• **About this task**: When a line in the listing contains the string "have", pick it out and copy it.

● ● ● ● ● ● ●

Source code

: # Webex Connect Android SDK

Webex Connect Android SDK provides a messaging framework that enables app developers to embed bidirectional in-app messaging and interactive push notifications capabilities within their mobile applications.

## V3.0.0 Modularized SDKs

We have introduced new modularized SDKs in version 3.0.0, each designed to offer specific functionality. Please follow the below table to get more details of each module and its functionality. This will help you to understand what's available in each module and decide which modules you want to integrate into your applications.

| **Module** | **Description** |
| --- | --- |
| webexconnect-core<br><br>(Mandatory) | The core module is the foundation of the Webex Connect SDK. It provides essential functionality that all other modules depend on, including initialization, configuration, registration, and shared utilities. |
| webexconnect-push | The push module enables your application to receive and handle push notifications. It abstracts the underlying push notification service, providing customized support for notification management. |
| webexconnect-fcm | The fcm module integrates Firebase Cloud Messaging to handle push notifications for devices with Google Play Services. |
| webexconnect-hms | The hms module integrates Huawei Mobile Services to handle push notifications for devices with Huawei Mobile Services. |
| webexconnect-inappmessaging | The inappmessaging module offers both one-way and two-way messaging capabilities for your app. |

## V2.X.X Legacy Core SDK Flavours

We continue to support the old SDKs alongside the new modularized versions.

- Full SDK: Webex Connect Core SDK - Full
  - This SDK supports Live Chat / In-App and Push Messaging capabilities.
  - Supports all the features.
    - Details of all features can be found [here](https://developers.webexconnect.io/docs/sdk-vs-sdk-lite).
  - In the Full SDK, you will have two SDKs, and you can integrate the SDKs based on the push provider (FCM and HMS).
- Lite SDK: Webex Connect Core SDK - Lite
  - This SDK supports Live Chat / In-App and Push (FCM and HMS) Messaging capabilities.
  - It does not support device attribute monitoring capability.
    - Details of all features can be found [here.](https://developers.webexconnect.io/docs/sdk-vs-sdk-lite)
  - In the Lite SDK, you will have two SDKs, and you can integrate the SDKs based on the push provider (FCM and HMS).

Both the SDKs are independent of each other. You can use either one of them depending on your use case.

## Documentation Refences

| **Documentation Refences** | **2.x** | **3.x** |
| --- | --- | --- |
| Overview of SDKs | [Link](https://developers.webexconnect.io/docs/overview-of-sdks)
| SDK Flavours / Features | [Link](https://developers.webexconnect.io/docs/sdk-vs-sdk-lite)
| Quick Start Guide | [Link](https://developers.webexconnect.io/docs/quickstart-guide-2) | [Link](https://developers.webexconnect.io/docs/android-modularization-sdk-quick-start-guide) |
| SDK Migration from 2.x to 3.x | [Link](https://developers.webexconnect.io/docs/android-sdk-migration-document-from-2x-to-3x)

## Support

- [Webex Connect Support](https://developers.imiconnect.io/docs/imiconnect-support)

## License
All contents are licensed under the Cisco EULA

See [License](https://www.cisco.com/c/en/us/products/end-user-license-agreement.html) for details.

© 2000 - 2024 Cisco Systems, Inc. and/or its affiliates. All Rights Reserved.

● ● ● ● ● ● ●

• **Expected output**:
We have introduced new modularized SDKs in version 3.0.0, each designed to offer specific functionality. Please follow the below table to get more details of each module and its functionality. This will help you to understand what's available in each module and decide which modules you want to integrate into your applications.
  - In the Full SDK, you will have two SDKs, and you can integrate the SDKs based on the push provider (FCM and HMS).
  - In the Lite SDK, you will have two SDKs, and you can integrate the SDKs based on the push provider (FCM and HMS).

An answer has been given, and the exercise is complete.